Supplied records |
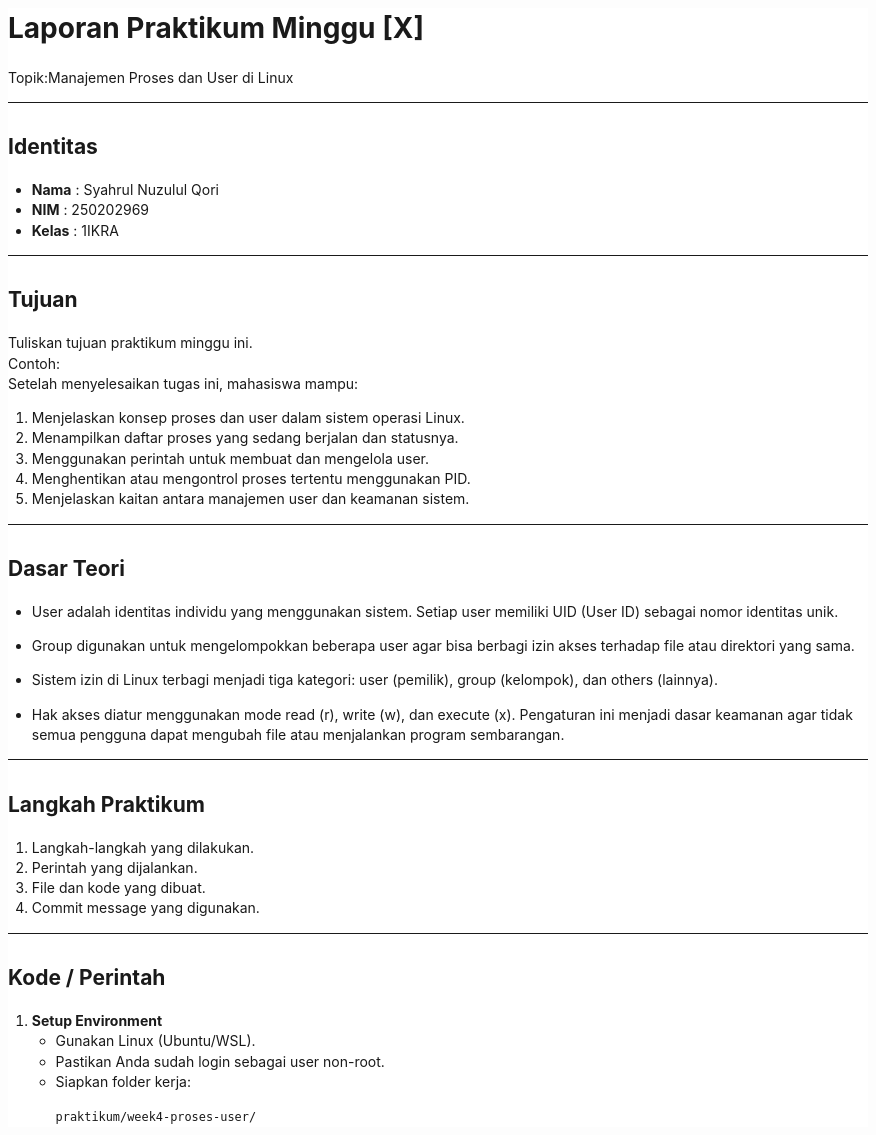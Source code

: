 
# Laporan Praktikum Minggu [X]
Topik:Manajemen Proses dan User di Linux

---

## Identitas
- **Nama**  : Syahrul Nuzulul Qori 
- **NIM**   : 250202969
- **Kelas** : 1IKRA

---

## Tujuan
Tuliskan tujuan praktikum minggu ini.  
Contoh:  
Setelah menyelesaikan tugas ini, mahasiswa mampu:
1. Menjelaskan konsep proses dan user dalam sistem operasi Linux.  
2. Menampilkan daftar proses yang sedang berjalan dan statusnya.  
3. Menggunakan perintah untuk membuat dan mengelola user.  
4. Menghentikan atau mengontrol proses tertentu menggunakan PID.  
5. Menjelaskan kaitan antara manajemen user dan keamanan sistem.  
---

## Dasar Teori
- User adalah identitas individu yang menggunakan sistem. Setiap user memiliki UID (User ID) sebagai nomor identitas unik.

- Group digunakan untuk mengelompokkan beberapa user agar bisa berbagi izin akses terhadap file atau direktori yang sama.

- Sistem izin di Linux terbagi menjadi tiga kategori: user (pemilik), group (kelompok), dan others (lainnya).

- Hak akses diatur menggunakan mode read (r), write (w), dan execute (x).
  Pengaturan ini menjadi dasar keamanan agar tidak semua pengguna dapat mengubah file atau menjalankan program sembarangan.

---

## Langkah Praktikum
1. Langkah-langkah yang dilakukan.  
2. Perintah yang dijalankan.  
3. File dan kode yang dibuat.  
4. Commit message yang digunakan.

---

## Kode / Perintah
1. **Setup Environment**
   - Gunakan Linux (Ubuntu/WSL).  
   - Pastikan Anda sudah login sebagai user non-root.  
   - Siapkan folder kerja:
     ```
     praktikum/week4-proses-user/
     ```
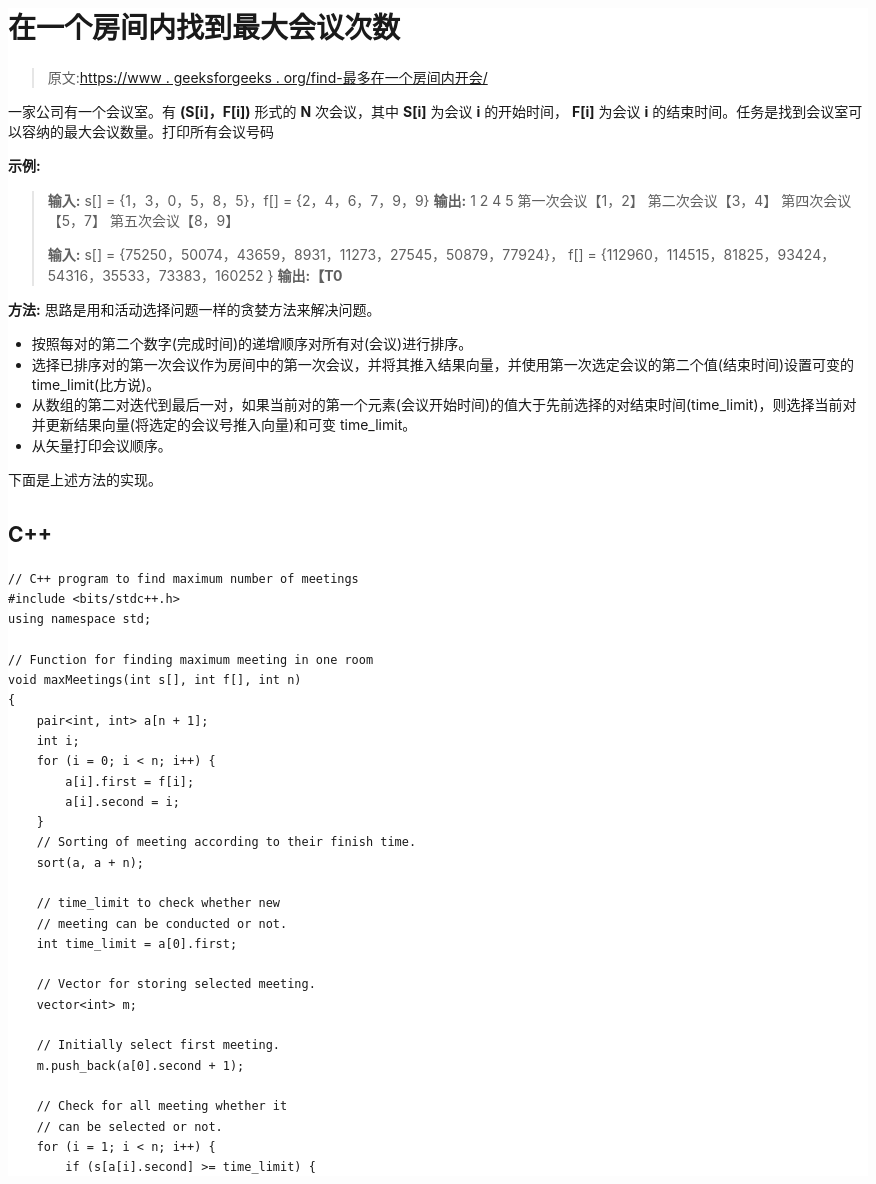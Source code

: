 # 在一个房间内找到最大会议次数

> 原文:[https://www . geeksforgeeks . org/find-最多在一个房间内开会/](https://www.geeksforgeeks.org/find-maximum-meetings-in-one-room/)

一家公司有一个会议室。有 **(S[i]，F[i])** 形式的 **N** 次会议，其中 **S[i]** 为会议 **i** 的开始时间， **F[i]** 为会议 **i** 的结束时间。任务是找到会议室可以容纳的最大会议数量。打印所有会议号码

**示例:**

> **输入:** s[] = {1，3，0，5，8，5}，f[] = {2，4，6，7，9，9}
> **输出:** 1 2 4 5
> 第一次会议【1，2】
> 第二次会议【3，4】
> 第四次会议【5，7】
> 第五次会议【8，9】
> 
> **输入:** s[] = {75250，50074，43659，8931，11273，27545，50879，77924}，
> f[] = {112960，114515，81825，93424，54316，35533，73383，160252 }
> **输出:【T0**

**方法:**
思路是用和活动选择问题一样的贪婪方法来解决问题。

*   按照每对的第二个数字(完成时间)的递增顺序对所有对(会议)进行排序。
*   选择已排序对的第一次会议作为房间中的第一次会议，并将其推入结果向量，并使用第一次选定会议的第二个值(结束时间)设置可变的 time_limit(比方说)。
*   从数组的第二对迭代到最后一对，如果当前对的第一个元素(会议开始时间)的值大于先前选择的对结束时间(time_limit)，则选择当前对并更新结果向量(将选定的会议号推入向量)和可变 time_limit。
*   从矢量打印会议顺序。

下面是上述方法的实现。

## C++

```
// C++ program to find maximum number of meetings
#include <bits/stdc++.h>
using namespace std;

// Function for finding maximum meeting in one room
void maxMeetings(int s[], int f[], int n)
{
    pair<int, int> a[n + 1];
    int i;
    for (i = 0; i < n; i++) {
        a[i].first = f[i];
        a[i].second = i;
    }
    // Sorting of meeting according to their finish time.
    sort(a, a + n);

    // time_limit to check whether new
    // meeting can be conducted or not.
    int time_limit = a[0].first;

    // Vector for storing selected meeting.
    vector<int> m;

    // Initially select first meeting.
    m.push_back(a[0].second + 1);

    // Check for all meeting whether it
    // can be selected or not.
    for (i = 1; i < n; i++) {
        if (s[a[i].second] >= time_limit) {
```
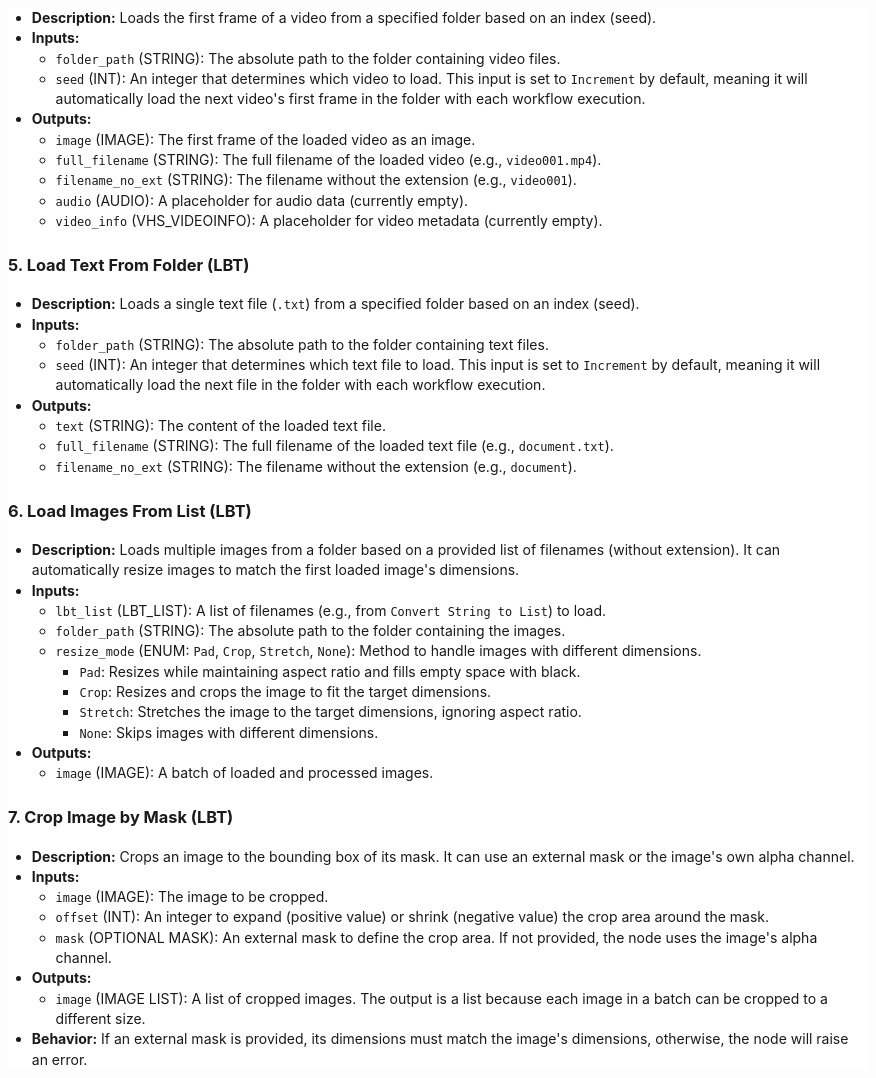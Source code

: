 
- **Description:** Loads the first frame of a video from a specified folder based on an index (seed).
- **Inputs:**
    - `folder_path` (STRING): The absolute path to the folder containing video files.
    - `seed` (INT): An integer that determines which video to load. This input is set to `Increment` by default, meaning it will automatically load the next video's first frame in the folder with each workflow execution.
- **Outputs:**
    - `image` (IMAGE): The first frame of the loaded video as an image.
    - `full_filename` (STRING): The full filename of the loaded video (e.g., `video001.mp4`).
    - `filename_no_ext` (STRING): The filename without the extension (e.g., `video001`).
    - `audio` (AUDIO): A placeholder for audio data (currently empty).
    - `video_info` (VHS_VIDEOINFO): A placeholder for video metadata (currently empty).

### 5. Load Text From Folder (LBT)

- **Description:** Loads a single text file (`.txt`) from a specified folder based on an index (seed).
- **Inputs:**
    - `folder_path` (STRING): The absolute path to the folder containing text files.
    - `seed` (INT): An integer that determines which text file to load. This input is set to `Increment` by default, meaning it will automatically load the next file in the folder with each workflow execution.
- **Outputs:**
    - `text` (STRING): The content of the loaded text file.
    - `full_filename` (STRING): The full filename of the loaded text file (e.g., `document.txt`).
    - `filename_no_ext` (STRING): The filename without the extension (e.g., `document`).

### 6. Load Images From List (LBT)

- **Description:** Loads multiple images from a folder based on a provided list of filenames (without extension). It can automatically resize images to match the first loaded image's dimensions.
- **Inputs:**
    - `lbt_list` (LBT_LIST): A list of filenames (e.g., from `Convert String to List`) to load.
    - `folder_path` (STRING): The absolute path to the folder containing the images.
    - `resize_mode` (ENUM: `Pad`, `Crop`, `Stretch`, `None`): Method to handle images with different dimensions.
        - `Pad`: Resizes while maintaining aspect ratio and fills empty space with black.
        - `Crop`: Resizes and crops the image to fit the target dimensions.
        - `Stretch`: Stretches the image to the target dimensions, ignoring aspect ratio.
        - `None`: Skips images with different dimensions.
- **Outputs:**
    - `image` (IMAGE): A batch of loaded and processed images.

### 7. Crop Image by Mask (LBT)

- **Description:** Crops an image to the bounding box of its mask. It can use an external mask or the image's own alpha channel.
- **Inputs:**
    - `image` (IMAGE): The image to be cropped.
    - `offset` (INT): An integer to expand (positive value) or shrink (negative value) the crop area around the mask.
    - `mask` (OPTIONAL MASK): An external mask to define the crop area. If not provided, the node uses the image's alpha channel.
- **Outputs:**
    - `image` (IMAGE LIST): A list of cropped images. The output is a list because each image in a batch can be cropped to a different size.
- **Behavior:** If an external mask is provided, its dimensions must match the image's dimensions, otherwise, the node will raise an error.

What is required | Please give back exactly the lines of this listing beginning at the line with "containing text files." and ending with the line with "### 6. Load Images From List (LBT)", both included, and nothing else.

Result |
    - `folder_path` (STRING): The absolute path to the folder containing text files.
    - `seed` (INT): An integer that determines which text file to load. This input is set to `Increment` by default, meaning it will automatically load the next file in the folder with each workflow execution.
- **Outputs:**
    - `text` (STRING): The content of the loaded text file.
    - `full_filename` (STRING): The full filename of the loaded text file (e.g., `document.txt`).
    - `filename_no_ext` (STRING): The filename without the extension (e.g., `document`).

### 6. Load Images From List (LBT)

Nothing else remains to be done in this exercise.